#### Exercise material:
----------

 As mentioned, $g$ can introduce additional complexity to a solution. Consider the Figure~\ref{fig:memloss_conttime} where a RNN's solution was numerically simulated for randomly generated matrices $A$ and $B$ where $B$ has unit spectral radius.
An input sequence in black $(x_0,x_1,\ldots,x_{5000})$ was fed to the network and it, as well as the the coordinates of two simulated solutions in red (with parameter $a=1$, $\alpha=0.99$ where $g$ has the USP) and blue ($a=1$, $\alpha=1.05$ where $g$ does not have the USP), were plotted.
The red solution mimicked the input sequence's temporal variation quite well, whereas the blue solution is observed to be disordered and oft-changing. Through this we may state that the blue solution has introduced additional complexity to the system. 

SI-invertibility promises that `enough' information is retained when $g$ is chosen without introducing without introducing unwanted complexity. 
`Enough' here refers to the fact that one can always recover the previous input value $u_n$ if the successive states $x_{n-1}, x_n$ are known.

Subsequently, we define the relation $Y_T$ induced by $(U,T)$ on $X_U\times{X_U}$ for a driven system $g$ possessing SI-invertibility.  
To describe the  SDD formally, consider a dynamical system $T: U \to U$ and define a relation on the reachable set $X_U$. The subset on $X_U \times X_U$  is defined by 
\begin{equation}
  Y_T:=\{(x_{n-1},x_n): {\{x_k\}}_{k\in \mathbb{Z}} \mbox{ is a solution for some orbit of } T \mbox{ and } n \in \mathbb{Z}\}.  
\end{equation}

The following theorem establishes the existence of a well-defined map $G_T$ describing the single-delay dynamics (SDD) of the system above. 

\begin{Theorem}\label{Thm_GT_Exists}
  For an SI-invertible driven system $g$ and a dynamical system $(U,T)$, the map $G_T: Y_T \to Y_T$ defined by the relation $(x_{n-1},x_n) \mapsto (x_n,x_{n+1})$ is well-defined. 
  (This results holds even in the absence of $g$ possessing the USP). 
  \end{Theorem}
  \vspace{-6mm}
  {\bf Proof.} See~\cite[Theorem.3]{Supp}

----------

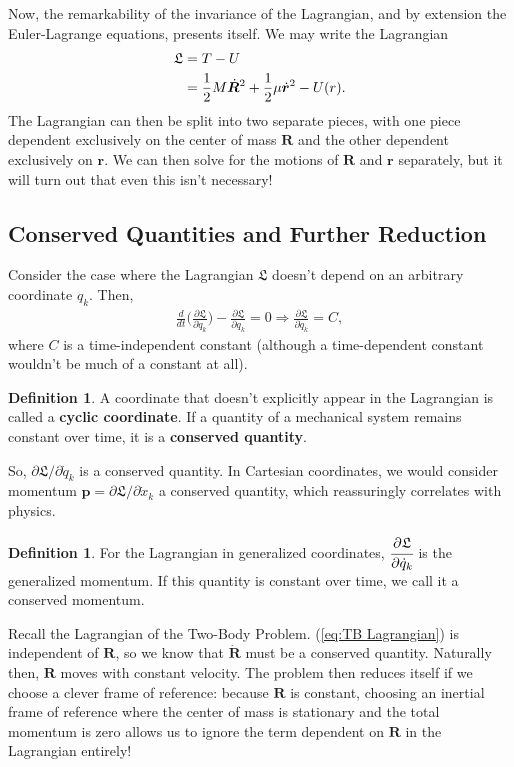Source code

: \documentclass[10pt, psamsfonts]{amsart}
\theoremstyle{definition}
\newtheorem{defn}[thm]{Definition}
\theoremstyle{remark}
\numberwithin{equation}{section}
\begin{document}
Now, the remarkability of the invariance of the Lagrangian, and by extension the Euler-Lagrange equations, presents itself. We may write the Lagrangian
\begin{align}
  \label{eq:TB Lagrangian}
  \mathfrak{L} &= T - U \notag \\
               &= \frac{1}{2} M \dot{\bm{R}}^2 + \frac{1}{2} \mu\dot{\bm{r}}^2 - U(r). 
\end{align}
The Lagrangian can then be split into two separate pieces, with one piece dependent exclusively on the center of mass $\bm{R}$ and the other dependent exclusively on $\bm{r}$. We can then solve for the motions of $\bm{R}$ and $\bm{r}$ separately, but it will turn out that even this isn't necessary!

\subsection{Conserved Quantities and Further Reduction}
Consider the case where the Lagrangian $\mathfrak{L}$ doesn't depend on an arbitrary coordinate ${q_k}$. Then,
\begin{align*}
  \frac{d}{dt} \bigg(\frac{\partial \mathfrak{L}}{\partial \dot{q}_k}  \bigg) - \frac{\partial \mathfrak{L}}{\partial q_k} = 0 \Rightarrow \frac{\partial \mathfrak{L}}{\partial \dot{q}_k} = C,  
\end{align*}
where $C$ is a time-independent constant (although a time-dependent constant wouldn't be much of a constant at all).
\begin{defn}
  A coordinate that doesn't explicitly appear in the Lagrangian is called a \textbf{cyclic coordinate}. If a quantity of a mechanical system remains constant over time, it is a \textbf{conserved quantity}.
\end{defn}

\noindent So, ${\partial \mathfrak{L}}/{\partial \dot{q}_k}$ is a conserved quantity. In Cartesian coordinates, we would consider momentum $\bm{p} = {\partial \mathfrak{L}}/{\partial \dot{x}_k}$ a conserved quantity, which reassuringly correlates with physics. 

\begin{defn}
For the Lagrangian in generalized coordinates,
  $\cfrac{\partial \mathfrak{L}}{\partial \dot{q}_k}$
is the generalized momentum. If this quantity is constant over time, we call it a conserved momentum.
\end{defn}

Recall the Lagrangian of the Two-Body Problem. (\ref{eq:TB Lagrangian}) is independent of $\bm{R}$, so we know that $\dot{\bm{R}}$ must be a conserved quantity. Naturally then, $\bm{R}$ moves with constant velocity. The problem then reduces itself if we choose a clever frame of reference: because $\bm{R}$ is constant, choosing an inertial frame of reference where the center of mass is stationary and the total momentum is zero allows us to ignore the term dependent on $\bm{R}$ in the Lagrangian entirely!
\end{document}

----------

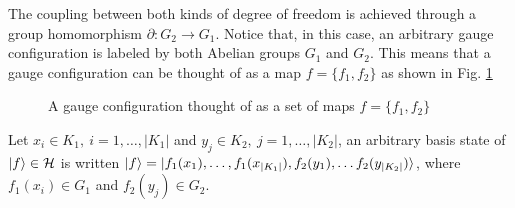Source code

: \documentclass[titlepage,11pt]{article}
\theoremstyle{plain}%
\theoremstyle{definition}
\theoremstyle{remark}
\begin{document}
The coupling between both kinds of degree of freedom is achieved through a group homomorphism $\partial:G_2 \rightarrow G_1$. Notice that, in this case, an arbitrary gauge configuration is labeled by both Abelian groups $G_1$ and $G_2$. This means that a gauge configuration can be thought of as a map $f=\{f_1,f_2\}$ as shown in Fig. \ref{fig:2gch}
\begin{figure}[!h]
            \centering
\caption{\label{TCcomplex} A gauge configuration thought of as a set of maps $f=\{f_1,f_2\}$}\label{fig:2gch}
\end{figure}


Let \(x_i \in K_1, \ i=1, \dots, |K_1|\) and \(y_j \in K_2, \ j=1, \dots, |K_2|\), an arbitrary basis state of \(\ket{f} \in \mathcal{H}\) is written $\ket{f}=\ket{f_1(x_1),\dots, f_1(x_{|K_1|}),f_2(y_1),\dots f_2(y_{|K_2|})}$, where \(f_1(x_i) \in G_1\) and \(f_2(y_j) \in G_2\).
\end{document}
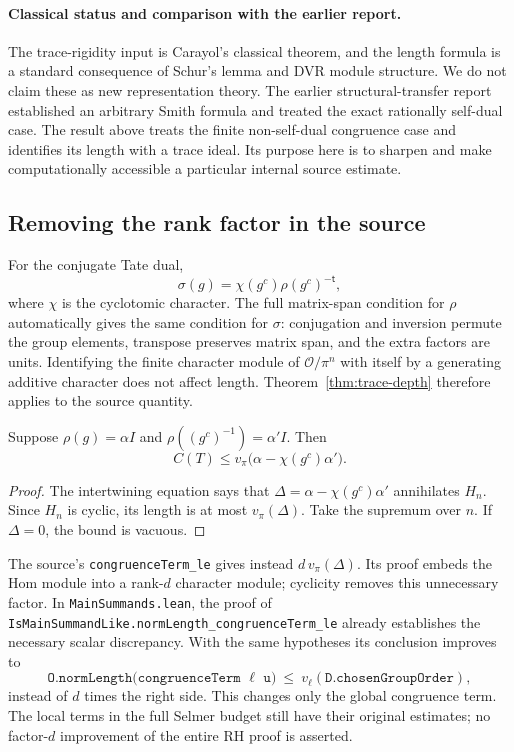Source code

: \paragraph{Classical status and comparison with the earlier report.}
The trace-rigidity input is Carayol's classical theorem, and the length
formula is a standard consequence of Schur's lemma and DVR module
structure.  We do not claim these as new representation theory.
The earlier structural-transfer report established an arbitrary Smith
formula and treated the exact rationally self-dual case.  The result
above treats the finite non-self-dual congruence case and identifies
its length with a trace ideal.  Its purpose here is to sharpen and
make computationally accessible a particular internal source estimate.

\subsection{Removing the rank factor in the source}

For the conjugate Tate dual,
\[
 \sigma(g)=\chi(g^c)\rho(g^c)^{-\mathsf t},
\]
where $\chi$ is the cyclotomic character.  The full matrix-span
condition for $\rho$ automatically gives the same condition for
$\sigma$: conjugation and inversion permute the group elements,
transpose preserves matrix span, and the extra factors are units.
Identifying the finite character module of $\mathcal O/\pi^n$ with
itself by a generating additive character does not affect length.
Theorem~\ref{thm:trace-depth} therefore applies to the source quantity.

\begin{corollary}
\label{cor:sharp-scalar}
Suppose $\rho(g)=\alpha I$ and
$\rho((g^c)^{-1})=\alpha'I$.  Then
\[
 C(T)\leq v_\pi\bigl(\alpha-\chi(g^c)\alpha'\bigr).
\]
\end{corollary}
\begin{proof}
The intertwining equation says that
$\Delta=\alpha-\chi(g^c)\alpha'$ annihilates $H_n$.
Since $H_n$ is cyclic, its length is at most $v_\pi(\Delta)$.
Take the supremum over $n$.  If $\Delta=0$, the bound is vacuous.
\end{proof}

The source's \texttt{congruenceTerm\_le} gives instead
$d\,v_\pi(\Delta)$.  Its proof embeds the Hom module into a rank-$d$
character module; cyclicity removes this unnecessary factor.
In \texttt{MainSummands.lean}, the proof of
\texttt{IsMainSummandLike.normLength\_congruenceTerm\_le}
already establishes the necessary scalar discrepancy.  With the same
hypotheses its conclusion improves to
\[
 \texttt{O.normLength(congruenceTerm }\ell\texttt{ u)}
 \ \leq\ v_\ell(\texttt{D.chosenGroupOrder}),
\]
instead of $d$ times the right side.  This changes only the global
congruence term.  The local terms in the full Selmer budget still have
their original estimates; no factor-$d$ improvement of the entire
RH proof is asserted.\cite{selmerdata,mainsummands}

----------

#### Problem to solve:
I'd like the lines above from the one with "As mentioned, $g$" up to and including the one with "An input sequence" copied exactly, with no other lines.

#### Reply:
 As mentioned, $g$ can introduce additional complexity to a solution. Consider the Figure~\ref{fig:memloss_conttime} where a RNN's solution was numerically simulated for randomly generated matrices $A$ and $B$ where $B$ has unit spectral radius.
An input sequence in black $(x_0,x_1,\ldots,x_{5000})$ was fed to the network and it, as well as the the coordinates of two simulated solutions in red (with parameter $a=1$, $\alpha=0.99$ where $g$ has the USP) and blue ($a=1$, $\alpha=1.05$ where $g$ does not have the USP), were plotted.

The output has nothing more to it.